> **Assignment**
Only one number is expected here, namely how many lines of the entries below hold the string "syntax".

> **Rendered images with source text**
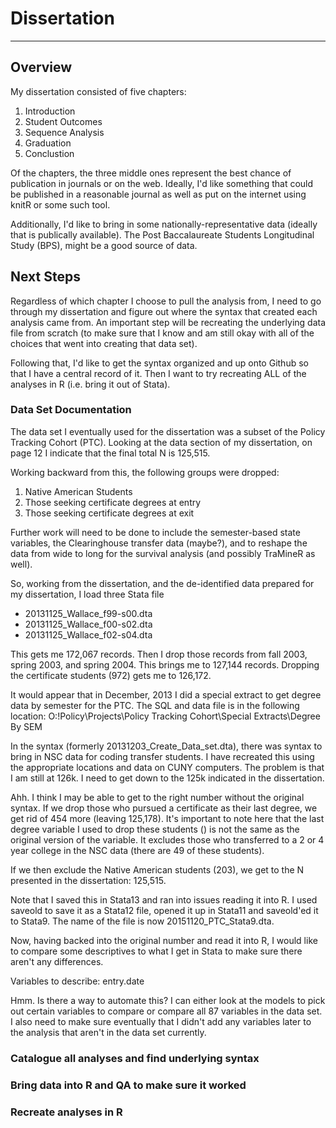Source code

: # Dissertation 

---

## Overview

My dissertation consisted of five chapters:

1. Introduction
2. Student Outcomes
3. Sequence Analysis
4. Graduation
5. Conclustion

Of the chapters, the three middle ones represent the best chance of publication
in journals or on the web. Ideally, I'd like something that could be published 
in a reasonable journal as well as put on the internet using knitR or some such
tool. 

Additionally, I'd like to bring in some nationally-representative data (ideally
that is publically available). The Post Baccalaureate Students Longitudinal 
Study (BPS), might be a good source of data. 

## Next Steps

Regardless of which chapter I choose to pull the analysis from, I need to go 
through my dissertation and figure out where the syntax that created each 
analysis came from. An important step will be recreating the underlying data 
file from scratch (to make sure that I know and am still okay with all of the
choices that went into creating that data set). 

Following that, I'd like to get the syntax organized and up onto Github so 
that I have a central record of it. Then I want to try recreating ALL of the 
analyses in R (i.e. bring it out of Stata). 

### Data Set Documentation

The data set I eventually used for the dissertation was a subset of the Policy
Tracking Cohort (PTC). Looking at the data section of my dissertation, on page
12 I indicate that the final total N is 125,515. 

Working backward from this, the following groups were dropped:
1. Native American Students
2. Those seeking certificate degrees at entry
3. Those seeking certificate degrees at exit

Further work will need to be done to include the semester-based state variables,
the Clearinghouse transfer data (maybe?), and to reshape the data from wide to 
long for the survival analysis (and possibly TraMineR as well). 

So, working from the dissertation, and the de-identified data prepared for my 
dissertation, I load three Stata file
+ 20131125_Wallace_f99-s00.dta
+ 20131125_Wallace_f00-s02.dta
+ 20131125_Wallace_f02-s04.dta

This gets me 172,067 records. Then I drop those records from fall 2003, spring 
2003, and spring 2004. This brings me to 127,144 records. Dropping the 
certificate students (972) gets me to 126,172. 

It would appear that in December, 2013 I did a special extract to get degree 
data by semester for the PTC. The SQL and data file is in the following 
location: 
O:\!Policy\Projects\Policy Tracking Cohort\Special Extracts\Degree By SEM

In the syntax (formerly 20131203_Create_Data_set.dta), there was syntax
to bring in NSC data for coding transfer students. I have recreated this
using the appropriate locations and data on CUNY computers. The problem is that
I am still at 126k. I need to get down to the 125k indicated in the 
dissertation.

Ahh. I think I may be able to get to the right number without the original 
syntax. If we drop those who pursued a certificate as their last degree, we get
rid of 454 more (leaving 125,178). It's important to note here that the last
degree variable I used to drop these students () is not the same as the original
version of the variable. It excludes those who transferred to a 2 or 4 year 
college in the NSC data (there are 49 of these students). 

If we then exclude the Native American students (203), we get to the N presented
in the dissertation: 125,515. 

Note that I saved this in Stata13 and ran into issues reading it into R. I used 
saveold to save it as a Stata12 file, opened it up in Stata11 and saveold'ed it
to Stata9. The name of the file is now 20151120_PTC_Stata9.dta. 

Now, having backed into the original number and read it into R, I would like to 
compare some descriptives to what I get in Stata to make sure there aren't any
differences. 

Variables to describe:
entry.date

Hmm. Is there a way to automate this? I can either look at the models to pick 
out certain variables to compare or compare all 87 variables in the data set. 
I also need to make sure eventually that I didn't add any variables later to 
the analysis that aren't in the data set currently. 




### Catalogue all analyses and find underlying syntax

### Bring data into R and QA to make sure it worked

### Recreate analyses in R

> **Solution for this task**
5